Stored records
——

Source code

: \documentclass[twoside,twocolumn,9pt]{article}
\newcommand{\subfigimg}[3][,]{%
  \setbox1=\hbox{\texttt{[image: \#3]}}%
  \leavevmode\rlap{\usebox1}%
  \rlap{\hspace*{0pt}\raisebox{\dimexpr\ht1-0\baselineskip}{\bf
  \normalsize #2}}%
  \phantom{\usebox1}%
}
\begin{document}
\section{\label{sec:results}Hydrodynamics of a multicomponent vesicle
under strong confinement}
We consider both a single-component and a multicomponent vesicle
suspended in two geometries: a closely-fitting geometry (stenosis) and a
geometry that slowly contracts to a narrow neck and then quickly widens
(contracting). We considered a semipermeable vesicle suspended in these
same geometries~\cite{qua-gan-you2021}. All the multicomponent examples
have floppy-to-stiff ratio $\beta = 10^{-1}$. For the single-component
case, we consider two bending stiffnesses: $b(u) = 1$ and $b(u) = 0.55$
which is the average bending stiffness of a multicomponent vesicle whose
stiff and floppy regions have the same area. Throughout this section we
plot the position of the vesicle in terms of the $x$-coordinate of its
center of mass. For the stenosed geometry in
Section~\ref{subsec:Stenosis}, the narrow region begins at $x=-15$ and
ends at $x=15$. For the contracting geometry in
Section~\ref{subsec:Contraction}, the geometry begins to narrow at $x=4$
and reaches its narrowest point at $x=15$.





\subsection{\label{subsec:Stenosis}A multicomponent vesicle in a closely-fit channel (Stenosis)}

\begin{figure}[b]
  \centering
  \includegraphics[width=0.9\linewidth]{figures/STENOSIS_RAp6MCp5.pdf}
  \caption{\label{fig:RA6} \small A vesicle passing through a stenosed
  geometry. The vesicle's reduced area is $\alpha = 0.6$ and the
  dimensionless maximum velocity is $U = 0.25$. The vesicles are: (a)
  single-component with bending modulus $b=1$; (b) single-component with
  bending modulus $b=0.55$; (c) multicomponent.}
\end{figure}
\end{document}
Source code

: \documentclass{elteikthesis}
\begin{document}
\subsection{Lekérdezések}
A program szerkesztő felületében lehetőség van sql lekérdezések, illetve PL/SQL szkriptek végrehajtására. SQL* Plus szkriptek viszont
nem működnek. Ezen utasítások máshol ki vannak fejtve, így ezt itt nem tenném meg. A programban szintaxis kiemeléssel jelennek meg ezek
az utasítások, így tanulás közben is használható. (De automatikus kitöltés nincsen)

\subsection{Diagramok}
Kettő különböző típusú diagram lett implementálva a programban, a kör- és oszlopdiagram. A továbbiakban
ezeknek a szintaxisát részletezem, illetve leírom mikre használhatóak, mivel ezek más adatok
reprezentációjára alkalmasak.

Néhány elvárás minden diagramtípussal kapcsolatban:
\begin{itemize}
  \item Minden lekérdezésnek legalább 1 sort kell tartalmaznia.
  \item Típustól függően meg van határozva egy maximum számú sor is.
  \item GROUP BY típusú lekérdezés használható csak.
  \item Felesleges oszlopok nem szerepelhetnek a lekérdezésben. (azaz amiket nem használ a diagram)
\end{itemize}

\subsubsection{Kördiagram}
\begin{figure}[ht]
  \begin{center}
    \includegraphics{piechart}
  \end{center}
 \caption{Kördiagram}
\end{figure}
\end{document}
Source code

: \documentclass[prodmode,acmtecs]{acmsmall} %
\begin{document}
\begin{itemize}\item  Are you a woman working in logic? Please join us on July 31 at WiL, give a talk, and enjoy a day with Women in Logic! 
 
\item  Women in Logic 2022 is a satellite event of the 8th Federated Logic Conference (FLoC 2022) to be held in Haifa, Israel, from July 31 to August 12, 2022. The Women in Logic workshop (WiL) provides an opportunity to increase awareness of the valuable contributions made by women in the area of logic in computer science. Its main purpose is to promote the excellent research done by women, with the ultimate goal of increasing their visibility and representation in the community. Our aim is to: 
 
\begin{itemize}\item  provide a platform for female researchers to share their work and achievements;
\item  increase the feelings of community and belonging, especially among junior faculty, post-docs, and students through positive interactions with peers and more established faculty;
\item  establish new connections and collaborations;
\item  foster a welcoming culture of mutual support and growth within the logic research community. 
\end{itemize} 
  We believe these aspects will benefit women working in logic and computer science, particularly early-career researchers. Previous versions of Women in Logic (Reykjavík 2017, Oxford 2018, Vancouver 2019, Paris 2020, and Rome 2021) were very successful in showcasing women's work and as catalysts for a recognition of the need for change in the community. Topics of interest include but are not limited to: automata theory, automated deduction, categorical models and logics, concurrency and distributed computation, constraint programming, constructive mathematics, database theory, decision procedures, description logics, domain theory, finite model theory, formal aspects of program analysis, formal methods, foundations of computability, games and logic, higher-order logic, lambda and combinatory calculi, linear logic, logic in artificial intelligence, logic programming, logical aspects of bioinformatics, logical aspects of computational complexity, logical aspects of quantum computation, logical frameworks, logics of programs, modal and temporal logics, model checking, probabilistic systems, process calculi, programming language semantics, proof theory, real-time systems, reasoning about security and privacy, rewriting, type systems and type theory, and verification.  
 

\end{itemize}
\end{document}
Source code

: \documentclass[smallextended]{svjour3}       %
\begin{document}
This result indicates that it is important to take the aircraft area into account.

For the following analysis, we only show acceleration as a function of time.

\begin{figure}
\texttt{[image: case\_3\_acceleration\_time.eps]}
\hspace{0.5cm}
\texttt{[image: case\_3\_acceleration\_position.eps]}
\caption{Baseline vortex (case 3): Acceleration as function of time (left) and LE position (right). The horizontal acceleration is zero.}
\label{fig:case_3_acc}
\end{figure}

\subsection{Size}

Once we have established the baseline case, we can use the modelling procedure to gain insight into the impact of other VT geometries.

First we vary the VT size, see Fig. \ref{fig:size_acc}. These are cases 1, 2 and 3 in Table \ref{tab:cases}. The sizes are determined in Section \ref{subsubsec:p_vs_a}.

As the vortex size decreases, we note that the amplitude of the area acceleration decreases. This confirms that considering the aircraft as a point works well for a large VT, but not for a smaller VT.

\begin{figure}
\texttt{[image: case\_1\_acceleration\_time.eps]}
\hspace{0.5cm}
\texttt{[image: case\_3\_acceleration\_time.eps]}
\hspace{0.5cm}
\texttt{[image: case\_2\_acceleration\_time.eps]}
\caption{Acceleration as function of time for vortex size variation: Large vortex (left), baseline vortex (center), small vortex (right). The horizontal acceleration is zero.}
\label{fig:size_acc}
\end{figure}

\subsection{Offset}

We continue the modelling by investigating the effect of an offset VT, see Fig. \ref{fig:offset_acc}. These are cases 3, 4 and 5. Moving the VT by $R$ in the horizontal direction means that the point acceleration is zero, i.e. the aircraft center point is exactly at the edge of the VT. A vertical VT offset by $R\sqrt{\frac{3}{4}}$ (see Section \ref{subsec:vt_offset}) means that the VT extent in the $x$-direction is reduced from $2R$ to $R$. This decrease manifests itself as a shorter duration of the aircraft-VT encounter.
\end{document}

——

- [Task instructions] Begin with the line above that has "center of mass. For the stenosed geometry in" and continue through the line that has "geometry. The vesicle's", setting each one down exactly. Stop there.

- [Task answer]
center of mass. For the stenosed geometry in
Section~\ref{subsec:Stenosis}, the narrow region begins at $x=-15$ and
ends at $x=15$. For the contracting geometry in
Section~\ref{subsec:Contraction}, the geometry begins to narrow at $x=4$
and reaches its narrowest point at $x=15$.





\subsection{\label{subsec:Stenosis}A multicomponent vesicle in a closely-fit channel (Stenosis)}

\begin{figure}[b]
  \centering
  \includegraphics[width=0.9\linewidth]{figures/STENOSIS_RAp6MCp5.pdf}
  \caption{\label{fig:RA6} \small A vesicle passing through a stenosed
  geometry. The vesicle's reduced area is $\alpha = 0.6$ and the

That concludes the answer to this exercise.